Data extracted from a collection
:::::
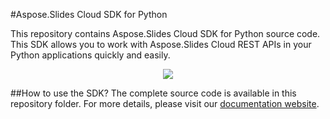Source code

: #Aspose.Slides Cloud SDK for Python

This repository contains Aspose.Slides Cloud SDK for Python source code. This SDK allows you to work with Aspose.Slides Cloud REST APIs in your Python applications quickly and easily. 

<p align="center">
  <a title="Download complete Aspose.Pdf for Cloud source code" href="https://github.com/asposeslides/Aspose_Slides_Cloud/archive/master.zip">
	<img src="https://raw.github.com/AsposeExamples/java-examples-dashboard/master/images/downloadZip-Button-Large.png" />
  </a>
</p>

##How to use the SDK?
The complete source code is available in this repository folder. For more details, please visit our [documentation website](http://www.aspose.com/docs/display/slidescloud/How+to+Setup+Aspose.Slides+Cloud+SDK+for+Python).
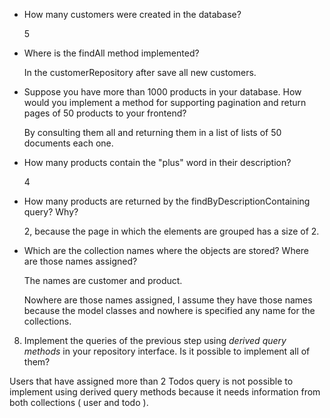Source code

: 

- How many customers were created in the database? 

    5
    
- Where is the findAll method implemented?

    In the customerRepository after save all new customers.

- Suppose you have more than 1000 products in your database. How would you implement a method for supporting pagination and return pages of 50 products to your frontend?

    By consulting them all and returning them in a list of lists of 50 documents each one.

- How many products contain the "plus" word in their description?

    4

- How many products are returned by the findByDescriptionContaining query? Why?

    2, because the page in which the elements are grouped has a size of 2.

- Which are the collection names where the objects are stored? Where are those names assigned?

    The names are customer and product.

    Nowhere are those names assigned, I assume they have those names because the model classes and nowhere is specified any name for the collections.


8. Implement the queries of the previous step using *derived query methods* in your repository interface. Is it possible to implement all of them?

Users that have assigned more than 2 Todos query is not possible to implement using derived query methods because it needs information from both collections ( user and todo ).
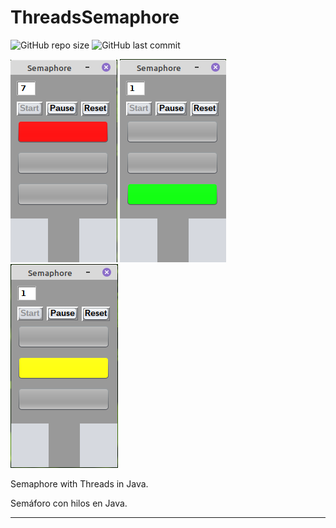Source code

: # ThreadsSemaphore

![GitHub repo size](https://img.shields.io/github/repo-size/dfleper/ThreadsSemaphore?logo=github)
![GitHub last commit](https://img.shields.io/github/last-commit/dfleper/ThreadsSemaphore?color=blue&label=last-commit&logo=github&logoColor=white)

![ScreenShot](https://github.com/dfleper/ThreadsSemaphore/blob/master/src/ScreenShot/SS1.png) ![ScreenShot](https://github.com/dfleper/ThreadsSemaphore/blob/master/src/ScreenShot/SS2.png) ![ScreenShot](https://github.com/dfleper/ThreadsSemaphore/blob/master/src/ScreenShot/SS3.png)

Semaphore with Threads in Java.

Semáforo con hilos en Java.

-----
:::::
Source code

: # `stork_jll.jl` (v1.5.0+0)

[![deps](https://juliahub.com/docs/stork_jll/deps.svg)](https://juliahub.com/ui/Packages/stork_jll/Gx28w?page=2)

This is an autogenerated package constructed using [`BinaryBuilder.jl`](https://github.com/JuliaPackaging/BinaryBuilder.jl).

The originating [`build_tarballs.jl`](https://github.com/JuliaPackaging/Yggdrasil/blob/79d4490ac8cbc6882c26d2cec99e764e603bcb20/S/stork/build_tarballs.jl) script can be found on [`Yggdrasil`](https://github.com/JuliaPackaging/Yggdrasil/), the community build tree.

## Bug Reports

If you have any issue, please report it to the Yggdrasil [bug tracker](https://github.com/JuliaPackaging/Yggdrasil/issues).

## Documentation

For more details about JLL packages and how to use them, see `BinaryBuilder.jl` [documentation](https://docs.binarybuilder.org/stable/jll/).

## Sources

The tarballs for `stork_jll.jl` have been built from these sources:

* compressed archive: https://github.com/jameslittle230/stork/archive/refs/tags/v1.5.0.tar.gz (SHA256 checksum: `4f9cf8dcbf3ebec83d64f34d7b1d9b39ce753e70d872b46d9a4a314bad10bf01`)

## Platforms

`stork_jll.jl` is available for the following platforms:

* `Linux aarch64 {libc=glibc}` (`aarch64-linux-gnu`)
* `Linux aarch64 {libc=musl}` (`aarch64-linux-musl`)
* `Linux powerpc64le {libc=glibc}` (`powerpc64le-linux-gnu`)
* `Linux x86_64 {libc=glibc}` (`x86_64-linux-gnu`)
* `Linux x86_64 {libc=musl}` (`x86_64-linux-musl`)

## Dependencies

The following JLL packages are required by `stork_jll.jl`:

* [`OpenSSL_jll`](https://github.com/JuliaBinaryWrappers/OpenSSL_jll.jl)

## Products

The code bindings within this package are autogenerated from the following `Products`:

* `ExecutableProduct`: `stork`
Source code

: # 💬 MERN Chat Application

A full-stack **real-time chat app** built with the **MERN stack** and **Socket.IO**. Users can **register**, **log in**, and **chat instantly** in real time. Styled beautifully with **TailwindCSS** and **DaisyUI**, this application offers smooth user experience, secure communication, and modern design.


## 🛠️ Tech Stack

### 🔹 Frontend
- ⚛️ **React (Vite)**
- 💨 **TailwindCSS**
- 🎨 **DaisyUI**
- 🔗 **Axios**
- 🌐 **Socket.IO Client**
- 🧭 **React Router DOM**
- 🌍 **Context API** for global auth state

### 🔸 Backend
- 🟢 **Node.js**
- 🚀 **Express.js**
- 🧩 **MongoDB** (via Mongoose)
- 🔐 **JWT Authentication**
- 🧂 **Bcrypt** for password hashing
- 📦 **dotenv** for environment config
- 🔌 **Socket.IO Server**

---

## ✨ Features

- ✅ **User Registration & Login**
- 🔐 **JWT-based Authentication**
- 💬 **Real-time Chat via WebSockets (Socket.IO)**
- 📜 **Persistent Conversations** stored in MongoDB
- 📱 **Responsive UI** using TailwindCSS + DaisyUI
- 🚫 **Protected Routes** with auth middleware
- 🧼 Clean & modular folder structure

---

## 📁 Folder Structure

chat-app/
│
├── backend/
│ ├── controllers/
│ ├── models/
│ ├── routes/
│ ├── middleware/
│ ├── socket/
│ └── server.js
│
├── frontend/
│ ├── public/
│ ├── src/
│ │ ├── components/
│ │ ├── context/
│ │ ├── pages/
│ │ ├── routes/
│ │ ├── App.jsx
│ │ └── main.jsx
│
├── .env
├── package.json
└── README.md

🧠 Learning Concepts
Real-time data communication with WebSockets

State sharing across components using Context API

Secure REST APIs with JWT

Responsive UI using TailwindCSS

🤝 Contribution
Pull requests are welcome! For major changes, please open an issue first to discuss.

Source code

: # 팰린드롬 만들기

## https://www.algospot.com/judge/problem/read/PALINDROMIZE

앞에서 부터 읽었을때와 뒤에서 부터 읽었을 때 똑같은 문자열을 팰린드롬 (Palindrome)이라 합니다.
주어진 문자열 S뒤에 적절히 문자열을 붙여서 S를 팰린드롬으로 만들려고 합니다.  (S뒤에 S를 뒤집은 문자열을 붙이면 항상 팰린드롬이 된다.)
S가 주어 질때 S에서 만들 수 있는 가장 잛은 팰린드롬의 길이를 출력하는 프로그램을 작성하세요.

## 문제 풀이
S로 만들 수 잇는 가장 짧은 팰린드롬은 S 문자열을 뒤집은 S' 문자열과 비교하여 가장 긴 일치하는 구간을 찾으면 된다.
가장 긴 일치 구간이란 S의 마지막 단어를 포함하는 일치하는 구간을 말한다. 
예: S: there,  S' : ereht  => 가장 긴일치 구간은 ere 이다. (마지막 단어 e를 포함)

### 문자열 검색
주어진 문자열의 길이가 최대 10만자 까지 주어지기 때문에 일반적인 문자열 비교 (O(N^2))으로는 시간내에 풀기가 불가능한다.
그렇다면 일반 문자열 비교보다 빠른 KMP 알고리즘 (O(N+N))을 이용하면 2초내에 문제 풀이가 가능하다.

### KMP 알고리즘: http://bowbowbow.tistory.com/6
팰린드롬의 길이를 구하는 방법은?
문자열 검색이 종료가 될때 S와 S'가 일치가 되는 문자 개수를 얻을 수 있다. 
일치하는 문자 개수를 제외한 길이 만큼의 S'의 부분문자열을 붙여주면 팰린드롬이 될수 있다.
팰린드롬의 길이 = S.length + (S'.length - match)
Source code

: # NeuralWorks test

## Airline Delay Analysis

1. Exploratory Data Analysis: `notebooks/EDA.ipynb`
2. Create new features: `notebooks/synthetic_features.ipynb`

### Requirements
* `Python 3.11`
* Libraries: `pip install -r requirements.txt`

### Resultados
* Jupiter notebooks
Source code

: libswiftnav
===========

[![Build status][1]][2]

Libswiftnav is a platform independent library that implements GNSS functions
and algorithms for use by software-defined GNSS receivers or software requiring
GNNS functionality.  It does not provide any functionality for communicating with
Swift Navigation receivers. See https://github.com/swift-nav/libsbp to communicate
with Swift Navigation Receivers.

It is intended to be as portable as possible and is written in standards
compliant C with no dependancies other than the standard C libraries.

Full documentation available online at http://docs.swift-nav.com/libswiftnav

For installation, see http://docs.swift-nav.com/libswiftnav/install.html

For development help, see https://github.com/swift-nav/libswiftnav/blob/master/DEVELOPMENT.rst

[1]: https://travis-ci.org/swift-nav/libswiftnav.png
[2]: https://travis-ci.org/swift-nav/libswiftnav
:::::
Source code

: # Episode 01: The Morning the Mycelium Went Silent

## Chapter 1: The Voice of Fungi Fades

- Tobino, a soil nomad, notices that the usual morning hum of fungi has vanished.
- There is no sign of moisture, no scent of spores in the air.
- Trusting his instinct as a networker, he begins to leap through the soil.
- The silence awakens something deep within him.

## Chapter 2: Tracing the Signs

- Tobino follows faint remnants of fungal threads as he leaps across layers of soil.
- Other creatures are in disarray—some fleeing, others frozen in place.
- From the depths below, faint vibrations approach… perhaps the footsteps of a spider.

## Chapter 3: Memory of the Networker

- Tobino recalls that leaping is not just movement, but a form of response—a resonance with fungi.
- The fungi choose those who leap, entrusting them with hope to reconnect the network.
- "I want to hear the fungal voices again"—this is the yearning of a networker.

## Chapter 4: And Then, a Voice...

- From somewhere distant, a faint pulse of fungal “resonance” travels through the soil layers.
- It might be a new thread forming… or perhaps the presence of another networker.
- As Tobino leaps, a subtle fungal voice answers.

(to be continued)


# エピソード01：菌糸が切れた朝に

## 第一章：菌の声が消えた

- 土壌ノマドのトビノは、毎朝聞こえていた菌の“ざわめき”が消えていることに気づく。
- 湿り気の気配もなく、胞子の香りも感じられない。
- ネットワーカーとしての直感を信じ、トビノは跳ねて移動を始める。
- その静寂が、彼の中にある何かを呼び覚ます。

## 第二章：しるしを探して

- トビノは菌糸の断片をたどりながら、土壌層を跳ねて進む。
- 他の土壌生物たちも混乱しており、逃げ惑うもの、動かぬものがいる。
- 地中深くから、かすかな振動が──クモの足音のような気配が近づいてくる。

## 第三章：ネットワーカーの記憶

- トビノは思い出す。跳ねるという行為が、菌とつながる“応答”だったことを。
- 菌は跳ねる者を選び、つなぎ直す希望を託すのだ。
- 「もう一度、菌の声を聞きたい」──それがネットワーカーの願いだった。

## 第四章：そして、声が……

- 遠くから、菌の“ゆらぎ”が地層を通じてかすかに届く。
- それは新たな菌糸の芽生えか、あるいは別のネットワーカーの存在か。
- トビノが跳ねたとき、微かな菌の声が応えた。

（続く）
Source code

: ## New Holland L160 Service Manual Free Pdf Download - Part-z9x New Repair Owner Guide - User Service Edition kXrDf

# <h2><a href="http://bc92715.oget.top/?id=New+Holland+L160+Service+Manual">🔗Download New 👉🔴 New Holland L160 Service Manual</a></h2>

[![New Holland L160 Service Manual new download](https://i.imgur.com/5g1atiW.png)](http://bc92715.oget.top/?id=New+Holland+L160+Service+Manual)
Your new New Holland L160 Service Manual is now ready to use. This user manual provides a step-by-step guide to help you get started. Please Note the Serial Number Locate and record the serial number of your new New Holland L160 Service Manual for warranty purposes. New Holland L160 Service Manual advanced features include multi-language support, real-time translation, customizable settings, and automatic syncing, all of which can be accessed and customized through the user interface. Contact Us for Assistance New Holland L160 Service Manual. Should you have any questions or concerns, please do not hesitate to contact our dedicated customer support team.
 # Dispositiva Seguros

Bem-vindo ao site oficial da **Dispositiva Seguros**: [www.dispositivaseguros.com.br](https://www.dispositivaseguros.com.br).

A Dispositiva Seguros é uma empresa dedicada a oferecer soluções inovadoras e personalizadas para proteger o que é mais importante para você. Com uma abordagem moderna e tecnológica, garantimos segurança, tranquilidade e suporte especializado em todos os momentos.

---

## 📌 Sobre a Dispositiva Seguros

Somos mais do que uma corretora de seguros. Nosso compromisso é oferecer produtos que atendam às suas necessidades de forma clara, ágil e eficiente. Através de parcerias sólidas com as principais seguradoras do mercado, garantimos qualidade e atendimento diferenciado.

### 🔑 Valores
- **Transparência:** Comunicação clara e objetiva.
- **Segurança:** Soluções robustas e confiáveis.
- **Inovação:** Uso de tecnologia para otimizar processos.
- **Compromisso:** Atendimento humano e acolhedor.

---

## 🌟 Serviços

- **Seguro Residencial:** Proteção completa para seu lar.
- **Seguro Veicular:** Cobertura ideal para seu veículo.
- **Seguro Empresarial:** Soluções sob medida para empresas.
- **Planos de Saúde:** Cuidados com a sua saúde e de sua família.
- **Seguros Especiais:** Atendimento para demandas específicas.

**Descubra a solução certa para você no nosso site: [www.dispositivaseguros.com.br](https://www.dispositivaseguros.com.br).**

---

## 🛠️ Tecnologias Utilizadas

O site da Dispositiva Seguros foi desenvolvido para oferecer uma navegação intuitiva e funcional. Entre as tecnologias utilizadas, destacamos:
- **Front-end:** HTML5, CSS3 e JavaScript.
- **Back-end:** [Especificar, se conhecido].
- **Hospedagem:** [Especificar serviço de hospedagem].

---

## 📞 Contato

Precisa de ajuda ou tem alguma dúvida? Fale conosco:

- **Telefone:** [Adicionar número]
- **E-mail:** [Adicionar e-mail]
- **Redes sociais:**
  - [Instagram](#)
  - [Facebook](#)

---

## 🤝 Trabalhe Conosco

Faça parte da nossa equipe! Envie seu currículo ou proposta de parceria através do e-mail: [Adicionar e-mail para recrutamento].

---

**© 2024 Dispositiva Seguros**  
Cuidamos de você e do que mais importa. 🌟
:::::
[Exercise directions]
From the entries, report every line in which the string "middleware" occurs.

[Output for this exercise]
- 🚫 **Protected Routes** with auth middleware
│ ├── middleware/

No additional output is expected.